Start of Study material
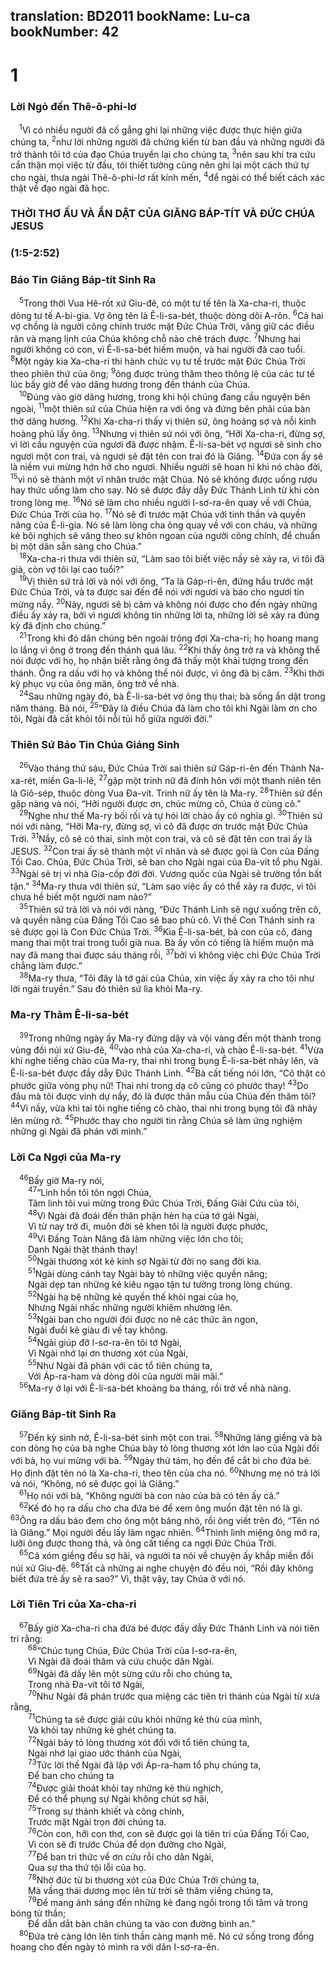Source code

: translation: BD2011
bookName: Lu-ca 
bookNumber: 42
-------

<div class="title"><h1>1</h1><h3>Lời Ngỏ đến Thê-ô-phi-lơ</h3></div>
<span class="verse lu_1_1"> <sup>1</sup>Vì có nhiều người đã cố gắng ghi lại những việc được thực hiện giữa chúng ta, </span>
<span class="verse lu_1_2"><sup>2</sup>như lời những người đã chứng kiến từ ban đầu và những người đã trở thành tôi tớ của đạo Chúa truyền lại cho chúng ta, </span>
<span class="verse lu_1_3"><sup>3</sup>nên sau khi tra cứu cẩn thận mọi việc từ đầu, tôi thiết tưởng cũng nên ghi lại một cách thứ tự cho ngài, thưa ngài Thê-ô-phi-lơ rất kính mến, </span>
<span class="verse lu_1_4"><sup>4</sup>để ngài có thể biết cách xác thật về đạo ngài đã học. <br/></span>
<div class="title"><h3>THỜI THƠ ẤU VÀ ẨN DẬT CỦA GIĂNG BÁP-TÍT VÀ ÐỨC CHÚA JESUS</h3><h3>(1:5-2:52)</h3><h3>Báo Tin Giăng Báp-tít Sinh Ra</h3></div>
<span class="verse lu_1_5"> <sup>5</sup>Trong thời Vua Hê-rốt xứ Giu-đê, có một tư tế tên là Xa-cha-ri, thuộc dòng tư tế A-bi-gia. Vợ ông tên là Ê-li-sa-bét, thuộc dòng dõi A-rôn. </span>
<span class="verse lu_1_6"><sup>6</sup>Cả hai vợ chồng là người công chính trước mặt Ðức Chúa Trời, vâng giữ các điều răn và mạng lịnh của Chúa không chỗ nào chê trách được. </span>
<span class="verse lu_1_7"><sup>7</sup>Nhưng hai người không có con, vì Ê-li-sa-bét hiếm muộn, và hai người đã cao tuổi. </span>
<span class="verse lu_1_8"><sup>8</sup>Một ngày kia Xa-cha-ri thi hành chức vụ tư tế trước mặt Ðức Chúa Trời theo phiên thứ của ông; </span>
<span class="verse lu_1_9"><sup>9</sup>ông được trúng thăm theo thông lệ của các tư tế lúc bấy giờ để vào dâng hương trong đền thánh của Chúa.<br/></span>
<span class="verse lu_1_10"> <sup>10</sup>Ðúng vào giờ dâng hương, trong khi hội chúng đang cầu nguyện bên ngoài, </span>
<span class="verse lu_1_11"><sup>11</sup>một thiên sứ của Chúa hiện ra với ông và đứng bên phải của bàn thờ dâng hương. </span>
<span class="verse lu_1_12"><sup>12</sup>Khi Xa-cha-ri thấy vị thiên sứ, ông hoảng sợ và nỗi kinh hoàng phủ lấy ông. </span>
<span class="verse lu_1_13"><sup>13</sup>Nhưng vị thiên sứ nói với ông, “Hỡi Xa-cha-ri, đừng sợ, vì lời cầu nguyện của ngươi đã được nhậm. Ê-li-sa-bét vợ ngươi sẽ sinh cho ngươi một con trai, và ngươi sẽ đặt tên con trai đó là Giăng. </span>
<span class="verse lu_1_14"><sup>14</sup>Ðứa con ấy sẽ là niềm vui mừng hớn hở cho ngươi. Nhiều người sẽ hoan hỉ khi nó chào đời, </span>
<span class="verse lu_1_15"><sup>15</sup>vì nó sẽ thành một vĩ nhân trước mặt Chúa. Nó sẽ không được uống rượu hay thức uống làm cho say. Nó sẽ được đầy dẫy Ðức Thánh Linh từ khi còn trong lòng mẹ. </span>
<span class="verse lu_1_16"><sup>16</sup>Nó sẽ làm cho nhiều người I-sơ-ra-ên quay về với Chúa, Ðức Chúa Trời của họ. </span>
<span class="verse lu_1_17"><sup>17</sup>Nó sẽ đi trước mặt Chúa với tinh thần và quyền năng của Ê-li-gia. Nó sẽ làm lòng cha ông quay về với con cháu, và những kẻ bội nghịch sẽ vâng theo sự khôn ngoan của người công chính, để chuẩn bị một dân sẵn sàng cho Chúa.”<br/></span>
<span class="verse lu_1_18"> <sup>18</sup>Xa-cha-ri thưa với thiên sứ, “Làm sao tôi biết việc nầy sẽ xảy ra, vì tôi đã già, còn vợ tôi lại cao tuổi?”<br/></span>
<span class="verse lu_1_19"> <sup>19</sup>Vị thiên sứ trả lời và nói với ông, “Ta là Gáp-ri-ên, đứng hầu trước mặt Ðức Chúa Trời, và ta được sai đến để nói với ngươi và báo cho ngươi tin mừng nầy. </span>
<span class="verse lu_1_20"><sup>20</sup>Này, ngươi sẽ bị câm và không nói được cho đến ngày những điều ấy xảy ra, bởi vì ngươi không tin những lời ta, những lời sẽ xảy ra đúng kỳ đã định cho chúng.”<br/></span>
<span class="verse lu_1_21"> <sup>21</sup>Trong khi đó dân chúng bên ngoài trông đợi Xa-cha-ri; họ hoang mang lo lắng vì ông ở trong đền thánh quá lâu. </span>
<span class="verse lu_1_22"><sup>22</sup>Khi thấy ông trở ra và không thể nói được với họ, họ nhận biết rằng ông đã thấy một khải tượng trong đền thánh. Ông ra dấu với họ và không thể nói được, vì ông đã bị câm. </span>
<span class="verse lu_1_23"><sup>23</sup>Khi thời kỳ phục vụ của ông mãn, ông trở về nhà.<br/></span>
<span class="verse lu_1_24"> <sup>24</sup>Sau những ngày đó, bà Ê-li-sa-bét vợ ông thụ thai; bà sống ẩn dật trong năm tháng. Bà nói, </span>
<span class="verse lu_1_25"><sup>25</sup>“Ðây là điều Chúa đã làm cho tôi khi Ngài làm ơn cho tôi, Ngài đã cất khỏi tôi nỗi tủi hổ giữa người đời.”<br/></span>
<div class="title"><h3>Thiên Sứ Báo Tin Chúa Giáng Sinh</h3></div>
<span class="verse lu_1_26"> <sup>26</sup>Vào tháng thứ sáu, Ðức Chúa Trời sai thiên sứ Gáp-ri-ên đến Thành Na-xa-rét, miền Ga-li-lê, </span>
<span class="verse lu_1_27"><sup>27</sup>gặp một trinh nữ đã đính hôn với một thanh niên tên là Giô-sép, thuộc dòng Vua Ða-vít. Trinh nữ ấy tên là Ma-ry. </span>
<span class="verse lu_1_28"><sup>28</sup>Thiên sứ đến gặp nàng và nói, “Hỡi người được ơn, chúc mừng cô, Chúa ở cùng cô.”<br/></span>
<span class="verse lu_1_29"> <sup>29</sup>Nghe như thế Ma-ry bối rối và tự hỏi lời chào ấy có nghĩa gì. </span>
<span class="verse lu_1_30"><sup>30</sup>Thiên sứ nói với nàng, “Hỡi Ma-ry, đừng sợ, vì cô đã được ơn trước mặt Ðức Chúa Trời. </span>
<span class="verse lu_1_31"><sup>31</sup>Nầy, cô sẽ có thai, sinh một con trai, và cô sẽ đặt tên con trai ấy là JESUS. </span>
<span class="verse lu_1_32"><sup>32</sup>Con trai ấy sẽ thành một vĩ nhân và sẽ được gọi là Con của Ðấng Tối Cao. Chúa, Ðức Chúa Trời, sẽ ban cho Ngài ngai của Ða-vít tổ phụ Ngài. </span>
<span class="verse lu_1_33"><sup>33</sup>Ngài sẽ trị vì nhà Gia-cốp đời đời. Vương quốc của Ngài sẽ trường tồn bất tận.” </span>
<span class="verse lu_1_34"><sup>34</sup>Ma-ry thưa với thiên sứ, “Làm sao việc ấy có thể xảy ra được, vì tôi chưa hề biết một người nam nào?”<br/></span>
<span class="verse lu_1_35"> <sup>35</sup>Thiên sứ trả lời và nói với nàng, “Ðức Thánh Linh sẽ ngự xuống trên cô, và quyền năng của Ðấng Tối Cao sẽ bao phủ cô. Vì thế Con Thánh sinh ra sẽ được gọi là Con Ðức Chúa Trời. </span>
<span class="verse lu_1_36"><sup>36</sup>Kìa Ê-li-sa-bét, bà con của cô, đang mang thai một trai trong tuổi già nua. Bà ấy vốn có tiếng là hiếm muộn mà nay đã mang thai được sáu tháng rồi, </span>
<span class="verse lu_1_37"><sup>37</sup>bởi vì không việc chi Ðức Chúa Trời chẳng làm được.”<br/></span>
<span class="verse lu_1_38"> <sup>38</sup>Ma-ry thưa, “Tôi đây là tớ gái của Chúa, xin việc ấy xảy ra cho tôi như lời ngài truyền.” Sau đó thiên sứ lìa khỏi Ma-ry.<br/></span>
<div class="title"><h3>Ma-ry Thăm Ê-li-sa-bét</h3></div>
<span class="verse lu_1_39"> <sup>39</sup>Trong những ngày ấy Ma-ry đứng dậy và vội vàng đến một thành trong vùng đồi núi xứ Giu-đê, </span>
<span class="verse lu_1_40"><sup>40</sup>vào nhà của Xa-cha-ri, và chào Ê-li-sa-bét. </span>
<span class="verse lu_1_41"><sup>41</sup>Vừa khi nghe tiếng chào của Ma-ry, thai nhi trong bụng Ê-li-sa-bét nhảy lên, và Ê-li-sa-bét được đầy dẫy Ðức Thánh Linh. </span>
<span class="verse lu_1_42"><sup>42</sup>Bà cất tiếng nói lớn, “Cô thật có phước giữa vòng phụ nữ! Thai nhi trong dạ cô cũng có phước thay! </span>
<span class="verse lu_1_43"><sup>43</sup>Do đâu mà tôi được vinh dự nầy, đó là được thân mẫu của Chúa đến thăm tôi? </span>
<span class="verse lu_1_44"><sup>44</sup>Vì nầy, vừa khi tai tôi nghe tiếng cô chào, thai nhi trong bụng tôi đã nhảy lên mừng rỡ. </span>
<span class="verse lu_1_45"><sup>45</sup>Phước thay cho người tin rằng Chúa sẽ làm ứng nghiệm những gì Ngài đã phán với mình.”<br/></span>
<div class="title"><h3>Lời Ca Ngợi của Ma-ry</h3></div>
<span class="verse lu_1_46"> <sup>46</sup>Bấy giờ Ma-ry nói,<br/></span>
<span class="verse lu_1_47">  <sup>47</sup>“Linh hồn tôi tôn ngợi Chúa,<br/>  Tâm linh tôi vui mừng trong Ðức Chúa Trời, Ðấng Giải Cứu của tôi,<br/></span>
<span class="verse lu_1_48">  <sup>48</sup>Vì Ngài đã đoái đến thân phận hèn hạ của tớ gái Ngài,<br/>  Vì từ nay trở đi, muôn đời sẽ khen tôi là người được phước,<br/></span>
<span class="verse lu_1_49">  <sup>49</sup>Vì Ðấng Toàn Năng đã làm những việc lớn cho tôi;<br/>  Danh Ngài thật thánh thay!<br/></span>
<span class="verse lu_1_50">  <sup>50</sup>Ngài thương xót kẻ kính sợ Ngài từ đời nọ sang đời kia.<br/></span>
<span class="verse lu_1_51">  <sup>51</sup>Ngài dùng cánh tay Ngài bày tỏ những việc quyền năng;<br/>  Ngài dẹp tan những kẻ kiêu ngạo tận tư tưởng trong lòng chúng.<br/></span>
<span class="verse lu_1_52">  <sup>52</sup>Ngài hạ bệ những kẻ quyền thế khỏi ngai của họ, <br/>  Nhưng Ngài nhấc những người khiêm nhường lên.<br/></span>
<span class="verse lu_1_53">  <sup>53</sup>Ngài ban cho người đói được no nê các thức ăn ngon, <br/>  Ngài đuổi kẻ giàu đi về tay không.<br/></span>
<span class="verse lu_1_54">  <sup>54</sup>Ngài giúp đỡ I-sơ-ra-ên tôi tớ Ngài, <br/>  Vì Ngài nhớ lại ơn thương xót của Ngài, <br/></span>
<span class="verse lu_1_55">  <sup>55</sup>Như Ngài đã phán với các tổ tiên chúng ta, <br/>  Với Áp-ra-ham và dòng dõi của người mãi mãi.”<br/></span>
<span class="verse lu_1_56"> <sup>56</sup>Ma-ry ở lại với Ê-li-sa-bét khoảng ba tháng, rồi trở về nhà nàng.<br/></span>
<div class="title"><h3>Giăng Báp-tít Sinh Ra</h3></div>
<span class="verse lu_1_57"> <sup>57</sup>Ðến kỳ sinh nở, Ê-li-sa-bét sinh một con trai. </span>
<span class="verse lu_1_58"><sup>58</sup>Những láng giềng và bà con dòng họ của bà nghe Chúa bày tỏ lòng thương xót lớn lao của Ngài đối với bà, họ vui mừng với bà. </span>
<span class="verse lu_1_59"><sup>59</sup>Ngày thứ tám, họ đến để cắt bì cho đứa bé. Họ định đặt tên nó là Xa-cha-ri, theo tên của cha nó. </span>
<span class="verse lu_1_60"><sup>60</sup>Nhưng mẹ nó trả lời và nói, “Không, nó sẽ được gọi là Giăng.”<br/></span>
<span class="verse lu_1_61"> <sup>61</sup>Họ nói với bà, “Không người bà con nào của bà có tên ấy cả.” <br/></span>
<span class="verse lu_1_62"> <sup>62</sup>Kế đó họ ra dấu cho cha đứa bé để xem ông muốn đặt tên nó là gì. </span>
<span class="verse lu_1_63"><sup>63</sup>Ông ra dấu bảo đem cho ông một bảng nhỏ, rồi ông viết trên đó, “Tên nó là Giăng.” Mọi người đều lấy làm ngạc nhiên. </span>
<span class="verse lu_1_64"><sup>64</sup>Thình lình miệng ông mở ra, lưỡi ông được thong thả, và ông cất tiếng ca ngợi Ðức Chúa Trời.<br/></span>
<span class="verse lu_1_65"> <sup>65</sup>Cả xóm giềng đều sợ hãi, và người ta nói về chuyện ấy khắp miền đồi núi xứ Giu-đê. </span>
<span class="verse lu_1_66"><sup>66</sup>Tất cả những ai nghe chuyện đó đều nói, “Rồi đây không biết đứa trẻ ấy sẽ ra sao?” Vì, thật vậy, tay Chúa ở với nó.<br/></span>
<div class="title"><h3>Lời Tiên Tri của Xa-cha-ri</h3></div>
<span class="verse lu_1_67"> <sup>67</sup>Bấy giờ Xa-cha-ri cha đứa bé được đầy dẫy Ðức Thánh Linh và nói tiên tri rằng:<br/></span>
<span class="verse lu_1_68">  <sup>68</sup>“Chúc tụng Chúa, Ðức Chúa Trời của I-sơ-ra-ên, <br/>  Vì Ngài đã đoái thăm và cứu chuộc dân Ngài.<br/></span>
<span class="verse lu_1_69">  <sup>69</sup>Ngài đã dấy lên một sừng cứu rỗi cho chúng ta, <br/>  Trong nhà Ða-vít tôi tớ Ngài, <br/></span>
<span class="verse lu_1_70">  <sup>70</sup>Như Ngài đã phán trước qua miệng các tiên tri thánh của Ngài từ xưa rằng,<br/></span>
<span class="verse lu_1_71">  <sup>71</sup>Chúng ta sẽ được giải cứu khỏi những kẻ thù của mình, <br/>  Và khỏi tay những kẻ ghét chúng ta.<br/></span>
<span class="verse lu_1_72">  <sup>72</sup>Ngài bày tỏ lòng thương xót đối với tổ tiên chúng ta, <br/>  Ngài nhớ lại giao ước thánh của Ngài,<br/></span>
<span class="verse lu_1_73">  <sup>73</sup>Tức lời thề Ngài đã lập với Áp-ra-ham tổ phụ chúng ta, <br/>  Ðể ban cho chúng ta <br/></span>
<span class="verse lu_1_74">  <sup>74</sup>Ðược giải thoát khỏi tay những kẻ thù nghịch, <br/>  Ðể có thể phụng sự Ngài không chút sợ hãi, <br/></span>
<span class="verse lu_1_75">  <sup>75</sup>Trong sự thánh khiết và công chính,<br/>  Trước mặt Ngài trọn đời chúng ta.<br/></span>
<span class="verse lu_1_76">  <sup>76</sup>Còn con, hỡi con thơ, con sẽ được gọi là tiên tri của Ðấng Tối Cao, <br/>  Vì con sẽ đi trước Chúa để dọn đường cho Ngài, <br/></span>
<span class="verse lu_1_77">  <sup>77</sup>Ðể ban tri thức về ơn cứu rỗi cho dân Ngài, <br/>  Qua sự tha thứ tội lỗi của họ.<br/></span>
<span class="verse lu_1_78">  <sup>78</sup>Nhờ đức từ bi thương xót của Ðức Chúa Trời chúng ta, <br/>  Mà vầng thái dương mọc lên từ trời sẽ thăm viếng chúng ta,<br/></span>
<span class="verse lu_1_79">  <sup>79</sup>Ðể mang ánh sáng đến những kẻ đang ngồi trong tối tăm và trong bóng tử thần;<br/>  Ðể dẫn dắt bàn chân chúng ta vào con đường bình an.”<br/></span>
<span class="verse lu_1_80"> <sup>80</sup>Ðứa trẻ càng lớn lên tinh thần càng mạnh mẽ. Nó cứ sống trong đồng hoang cho đến ngày tỏ mình ra với dân I-sơ-ra-ên.<br/></span>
End of Study material
### Your instructions
The required output is the line holding "cho Ngài, <br/></span>" plus every line after it in the data, reproduced exactly.

### Response to the task
<span class="verse lu_1_76">  <sup>76</sup>Còn con, hỡi con thơ, con sẽ được gọi là tiên tri của Ðấng Tối Cao, <br/>  Vì con sẽ đi trước Chúa để dọn đường cho Ngài, <br/></span>
<span class="verse lu_1_77">  <sup>77</sup>Ðể ban tri thức về ơn cứu rỗi cho dân Ngài, <br/>  Qua sự tha thứ tội lỗi của họ.<br/></span>
<span class="verse lu_1_78">  <sup>78</sup>Nhờ đức từ bi thương xót của Ðức Chúa Trời chúng ta, <br/>  Mà vầng thái dương mọc lên từ trời sẽ thăm viếng chúng ta,<br/></span>
<span class="verse lu_1_79">  <sup>79</sup>Ðể mang ánh sáng đến những kẻ đang ngồi trong tối tăm và trong bóng tử thần;<br/>  Ðể dẫn dắt bàn chân chúng ta vào con đường bình an.”<br/></span>
<span class="verse lu_1_80"> <sup>80</sup>Ðứa trẻ càng lớn lên tinh thần càng mạnh mẽ. Nó cứ sống trong đồng hoang cho đến ngày tỏ mình ra với dân I-sơ-ra-ên.<br/></span>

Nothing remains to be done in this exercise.